Barrot va sans doute un peu vite en besogne

Jean-Noël Barrot ne déçoit jamais, disions-nous. Effectivement, pour lui, la reconnaissance de la Palestine est « un désaveu catégorique pour le Hamas et son isolement définitif ». Pas certain que le Hamas le voie ainsi, lui qui, en juillet, lorsque Macron avait annoncé son intention de reconnaître la Palestine, s’était empressé de saluer « une étape positive dans la bonne direction pour rendre justice à notre peuple palestinien opprimé et soutenir son droit légitime à l’autodétermination ». Certes, Mahmoud Abbas, le président complètement démonétisé de l’Autorité palestinienne, appelle aujourd’hui le Hamas à rendre les armes et affirme que ce dernier n’aura aucun rôle dans le gouvernement palestinien. Est-ce bien certain ? Du reste, s’il devait y avoir des élections libres sur les territoires palestiniens, qui dit que le Hamas ne sortirait pas vainqueur des urnes ?

Par ailleurs, cette reconnaissance par la France peut aussi avoir les effets contraires à ce que souhaite Macron. Preuve en est la poussée actuelle, en Cisjordanie, des colons israéliens, encouragés par le gouvernement de Benyamin Netanyahou, au détriment des Palestiniens. C’est pourquoi Barrot va un peu vite en besogne et prend sans doute ses désirs (et ceux de son maître) pour des réalités lorsqu’il déclare qu'avec cette reconnaissance, « c’est donner raison à ceux qui, parmi les Palestiniens, on choisi de renoncer à la violence et de renoncer au terrorisme ».

C'est quoi, « une grande victoire diplomatique pour la France » ?

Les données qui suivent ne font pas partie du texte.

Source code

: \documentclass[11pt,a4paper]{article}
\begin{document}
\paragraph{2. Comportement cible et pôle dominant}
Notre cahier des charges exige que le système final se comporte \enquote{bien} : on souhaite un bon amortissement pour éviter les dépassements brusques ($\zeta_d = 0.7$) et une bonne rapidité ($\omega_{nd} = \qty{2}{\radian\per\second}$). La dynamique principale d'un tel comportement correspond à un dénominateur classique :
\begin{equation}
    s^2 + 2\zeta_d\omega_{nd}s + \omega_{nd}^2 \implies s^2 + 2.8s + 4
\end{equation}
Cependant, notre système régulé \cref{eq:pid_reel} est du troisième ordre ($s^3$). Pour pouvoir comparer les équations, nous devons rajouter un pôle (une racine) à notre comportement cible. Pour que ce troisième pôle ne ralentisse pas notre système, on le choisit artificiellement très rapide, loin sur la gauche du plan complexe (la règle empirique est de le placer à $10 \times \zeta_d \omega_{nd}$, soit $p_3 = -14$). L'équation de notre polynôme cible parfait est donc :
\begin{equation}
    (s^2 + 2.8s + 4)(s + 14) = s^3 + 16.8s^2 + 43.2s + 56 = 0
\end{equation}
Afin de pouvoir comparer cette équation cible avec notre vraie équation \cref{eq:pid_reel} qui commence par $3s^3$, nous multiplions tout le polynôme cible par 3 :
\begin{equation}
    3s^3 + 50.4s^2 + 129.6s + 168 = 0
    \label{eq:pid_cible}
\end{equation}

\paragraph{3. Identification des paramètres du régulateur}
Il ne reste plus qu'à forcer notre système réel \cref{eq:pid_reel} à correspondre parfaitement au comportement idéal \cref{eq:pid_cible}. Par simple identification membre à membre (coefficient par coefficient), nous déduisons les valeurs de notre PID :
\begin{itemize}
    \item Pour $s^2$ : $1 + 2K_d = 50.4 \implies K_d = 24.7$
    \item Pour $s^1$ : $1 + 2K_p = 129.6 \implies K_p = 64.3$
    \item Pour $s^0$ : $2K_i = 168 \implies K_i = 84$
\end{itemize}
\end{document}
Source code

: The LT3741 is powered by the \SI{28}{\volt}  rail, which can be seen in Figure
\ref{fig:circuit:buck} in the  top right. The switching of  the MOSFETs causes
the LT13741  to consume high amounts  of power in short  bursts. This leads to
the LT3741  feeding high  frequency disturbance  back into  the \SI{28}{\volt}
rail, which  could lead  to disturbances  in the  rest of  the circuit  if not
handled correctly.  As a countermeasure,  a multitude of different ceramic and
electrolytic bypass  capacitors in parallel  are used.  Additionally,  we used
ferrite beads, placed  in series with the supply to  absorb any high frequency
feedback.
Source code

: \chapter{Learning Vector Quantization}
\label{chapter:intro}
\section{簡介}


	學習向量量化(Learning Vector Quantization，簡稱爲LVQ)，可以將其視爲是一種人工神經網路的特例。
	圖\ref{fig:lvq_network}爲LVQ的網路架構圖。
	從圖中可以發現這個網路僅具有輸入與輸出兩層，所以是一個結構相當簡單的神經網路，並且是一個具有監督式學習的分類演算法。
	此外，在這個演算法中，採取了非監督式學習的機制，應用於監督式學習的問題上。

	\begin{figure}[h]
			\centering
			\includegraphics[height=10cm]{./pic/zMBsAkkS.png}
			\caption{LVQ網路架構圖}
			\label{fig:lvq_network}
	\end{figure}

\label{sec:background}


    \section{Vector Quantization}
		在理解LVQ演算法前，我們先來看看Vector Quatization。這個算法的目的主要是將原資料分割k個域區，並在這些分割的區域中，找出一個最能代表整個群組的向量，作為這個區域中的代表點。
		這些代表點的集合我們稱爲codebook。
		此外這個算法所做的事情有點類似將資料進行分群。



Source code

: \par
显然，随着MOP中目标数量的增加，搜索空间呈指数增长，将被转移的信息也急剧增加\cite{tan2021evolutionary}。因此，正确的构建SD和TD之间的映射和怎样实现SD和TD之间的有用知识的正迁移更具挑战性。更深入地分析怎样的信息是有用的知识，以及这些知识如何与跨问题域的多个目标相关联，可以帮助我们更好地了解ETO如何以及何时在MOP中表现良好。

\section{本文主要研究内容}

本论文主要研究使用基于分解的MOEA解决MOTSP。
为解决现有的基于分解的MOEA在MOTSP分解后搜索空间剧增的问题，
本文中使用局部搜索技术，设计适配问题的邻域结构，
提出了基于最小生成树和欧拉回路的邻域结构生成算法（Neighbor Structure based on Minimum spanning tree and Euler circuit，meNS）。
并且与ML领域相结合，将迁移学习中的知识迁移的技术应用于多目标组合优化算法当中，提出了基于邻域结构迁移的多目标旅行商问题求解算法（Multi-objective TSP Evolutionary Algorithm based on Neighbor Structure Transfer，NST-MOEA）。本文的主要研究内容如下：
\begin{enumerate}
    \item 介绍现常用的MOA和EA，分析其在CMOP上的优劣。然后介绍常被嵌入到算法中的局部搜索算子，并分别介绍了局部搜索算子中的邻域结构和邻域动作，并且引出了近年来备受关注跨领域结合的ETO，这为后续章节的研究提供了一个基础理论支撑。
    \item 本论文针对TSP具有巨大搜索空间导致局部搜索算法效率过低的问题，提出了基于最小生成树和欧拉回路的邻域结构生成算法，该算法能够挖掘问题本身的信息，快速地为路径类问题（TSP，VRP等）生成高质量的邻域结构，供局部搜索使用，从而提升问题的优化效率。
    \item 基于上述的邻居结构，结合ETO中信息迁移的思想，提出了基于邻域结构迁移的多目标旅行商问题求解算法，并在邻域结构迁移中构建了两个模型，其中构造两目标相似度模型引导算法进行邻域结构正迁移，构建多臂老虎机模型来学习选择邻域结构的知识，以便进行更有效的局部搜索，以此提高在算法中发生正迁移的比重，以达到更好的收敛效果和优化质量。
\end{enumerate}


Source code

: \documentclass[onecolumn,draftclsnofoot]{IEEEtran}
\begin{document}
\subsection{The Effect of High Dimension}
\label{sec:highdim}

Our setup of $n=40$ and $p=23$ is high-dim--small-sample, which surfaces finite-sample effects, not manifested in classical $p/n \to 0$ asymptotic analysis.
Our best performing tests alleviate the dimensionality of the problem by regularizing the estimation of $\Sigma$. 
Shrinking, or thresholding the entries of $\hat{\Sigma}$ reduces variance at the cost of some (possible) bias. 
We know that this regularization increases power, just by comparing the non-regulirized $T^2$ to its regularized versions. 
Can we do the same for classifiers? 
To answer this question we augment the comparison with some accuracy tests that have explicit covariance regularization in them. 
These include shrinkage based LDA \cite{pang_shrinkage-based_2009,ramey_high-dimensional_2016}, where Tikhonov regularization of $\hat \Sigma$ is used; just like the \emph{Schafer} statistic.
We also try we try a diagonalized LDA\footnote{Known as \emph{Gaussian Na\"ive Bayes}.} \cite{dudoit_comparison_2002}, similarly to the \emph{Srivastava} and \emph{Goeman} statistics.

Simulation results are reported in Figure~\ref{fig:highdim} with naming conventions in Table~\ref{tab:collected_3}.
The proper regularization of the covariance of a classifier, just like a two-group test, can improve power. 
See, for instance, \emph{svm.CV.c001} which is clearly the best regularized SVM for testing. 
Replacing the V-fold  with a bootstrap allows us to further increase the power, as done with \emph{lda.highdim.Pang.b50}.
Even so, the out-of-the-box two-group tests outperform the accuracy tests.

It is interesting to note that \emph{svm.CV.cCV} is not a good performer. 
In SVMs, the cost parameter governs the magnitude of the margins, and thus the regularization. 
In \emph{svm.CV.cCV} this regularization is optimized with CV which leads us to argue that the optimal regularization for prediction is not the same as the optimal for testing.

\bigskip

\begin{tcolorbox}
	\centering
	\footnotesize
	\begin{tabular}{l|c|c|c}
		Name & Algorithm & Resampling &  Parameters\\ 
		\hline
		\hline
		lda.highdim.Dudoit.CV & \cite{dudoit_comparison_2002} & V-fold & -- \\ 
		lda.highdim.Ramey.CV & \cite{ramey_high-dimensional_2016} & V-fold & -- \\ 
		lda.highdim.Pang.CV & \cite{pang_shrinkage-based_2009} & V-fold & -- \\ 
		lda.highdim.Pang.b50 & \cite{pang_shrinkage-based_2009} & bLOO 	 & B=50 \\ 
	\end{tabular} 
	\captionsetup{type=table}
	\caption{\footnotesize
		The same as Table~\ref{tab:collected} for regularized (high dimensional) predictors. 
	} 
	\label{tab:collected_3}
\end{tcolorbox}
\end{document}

Mais là où le lointain, très lointain, successeur de Talleyrand se surpasse, c’est lorsqu’il déclare sans rire, dans une sorte d’hallucination stupéfiante, que cette reconnaissance de la Palestine par la France est « une grande victoire diplomatique pour la France ». Le pire, en l’écoutant et en le regardant s’exprimer, c’est qu’on a vraiment le sentiment qu’il y croit. Cet homme sait-il de quoi il parle ? Une grande victoire diplomatique, c’est quoi, en fait ? C’est, par exemple, lorsque le lointain, très lointain, prédécesseur de Barrot, Talleyrand en l’occurrence, évita au congrès de Vienne l’humiliation à une France vaincue après les guerres napoléoniennes. Ce n’était pas gagné d’avance. Ainsi, le « diable boiteux » réussit à imposer la France à la table des conférences, initialement limitée aux quatre grands vainqueurs (Russie, Prusse, Autriche et Grande-Bretagne) ainsi que d’autres pays secondaires comme la Suède, l'Espagne et le Portugal afin d’avoir des appuis dans les négociations. Une autre grande victoire diplomatique ? Plus récente, cette fois-ci. C’est lorsque le général de Gaulle réussit – certes avec la complicité de Churchill - à imposer aux Américains et aux Russes la France comme membre permanent du Conseil de sécurité des Nations unies à l’issue de la conférence de San Francisco en 1945. Là aussi, ce n’était pas du tout gagné d’avance, avec, notamment, un de Gaulle qui avait été exclu de la conférence de Yalta.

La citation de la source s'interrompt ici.